After enjoying several equally enlightening conversations with several other friends and neighbors, I decided to ask Betsy Nielson to share some of her writing with me. She had suggested that nobody asked her about her work anymore, so I asked her. Within hours, Betsy appeared at our front door with a large book in hand. She reverently opened it to a picture of a smiling young man standing at attention in full flight gear. It was her brother Roy and he had just graduated from flight school.


"In this book," Betsy explained, "I contributed a story about my brother Roy's flight experience in World War II."


Then I noticed Betsy cradling a letter in her hands—holding it more like a religious artifact than an epistle.


"It's a letter Roy sent me," Betsy said as she fought back a tear. "It starts out, 'Dear Sis.'"


She then paused to regain her composure.


"Roy was eight years older than me, and kind enough to write his kid sister about once a month. Receiving a letter from him was the highlight of my youth. In this particular letter Roy makes small talk about his daily goings-on and ends by hoping that his flight scheduled for later that day will be successful. He and his crew were hunting down enemy submarines and that was always dangerous."


"So what happened?" I asked.


"You'll note the date on the letter." Betsy answered. "You're a bit young to know this, but it was the last day of the war."


"And?"


"And Roy's plane was shot down. He and his entire crew were lost. My brother and his buddies were among the last soldiers to die—they may have been the last soldiers to lose their lives in the war."
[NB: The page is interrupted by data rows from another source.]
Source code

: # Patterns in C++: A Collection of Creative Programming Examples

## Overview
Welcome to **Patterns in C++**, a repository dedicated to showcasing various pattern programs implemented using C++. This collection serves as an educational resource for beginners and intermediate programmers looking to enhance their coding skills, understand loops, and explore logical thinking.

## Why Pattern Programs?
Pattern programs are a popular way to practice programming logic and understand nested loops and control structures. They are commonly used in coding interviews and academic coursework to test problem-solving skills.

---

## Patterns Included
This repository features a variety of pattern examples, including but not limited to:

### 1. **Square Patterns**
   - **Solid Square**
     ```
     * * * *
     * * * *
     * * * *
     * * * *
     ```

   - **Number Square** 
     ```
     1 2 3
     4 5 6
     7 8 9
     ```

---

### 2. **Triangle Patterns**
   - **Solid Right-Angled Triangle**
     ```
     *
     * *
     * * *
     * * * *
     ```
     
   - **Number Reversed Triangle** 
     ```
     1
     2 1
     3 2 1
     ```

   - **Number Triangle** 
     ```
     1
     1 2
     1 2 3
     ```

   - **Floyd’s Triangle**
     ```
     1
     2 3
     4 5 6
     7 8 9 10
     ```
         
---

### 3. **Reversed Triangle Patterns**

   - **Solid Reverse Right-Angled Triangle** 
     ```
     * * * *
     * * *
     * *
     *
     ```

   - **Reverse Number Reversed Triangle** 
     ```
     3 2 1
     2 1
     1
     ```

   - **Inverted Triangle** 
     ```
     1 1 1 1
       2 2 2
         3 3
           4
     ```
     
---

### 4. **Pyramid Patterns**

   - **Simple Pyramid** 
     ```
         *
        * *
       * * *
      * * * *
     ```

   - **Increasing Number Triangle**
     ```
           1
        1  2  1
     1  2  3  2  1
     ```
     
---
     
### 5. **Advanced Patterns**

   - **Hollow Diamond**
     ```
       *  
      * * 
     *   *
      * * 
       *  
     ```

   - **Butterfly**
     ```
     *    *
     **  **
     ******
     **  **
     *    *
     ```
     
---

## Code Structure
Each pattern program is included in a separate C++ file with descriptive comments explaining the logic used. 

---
No wonder Betsy was cradling the letter. It was a poignant and tender piece of history. Tears ran down our cheeks as we discussed Roy's sacrifice and Betsy's feelings. It was a cherished moment for me and it had been the result of asking a simple question: "Would you share some of your writings?" I had called Betsy back into the game and both of us were blessed for my having done so.


And what did I do to get Betsy back into the game? How did I open the library door? First, I took the time to talk with an older friend. Second, I traded small talk for big talk. Third, I listened intently as my friend shared a story.


In Betsy's own words, unlocking untold treasures had been as simple as One-tooth Ree.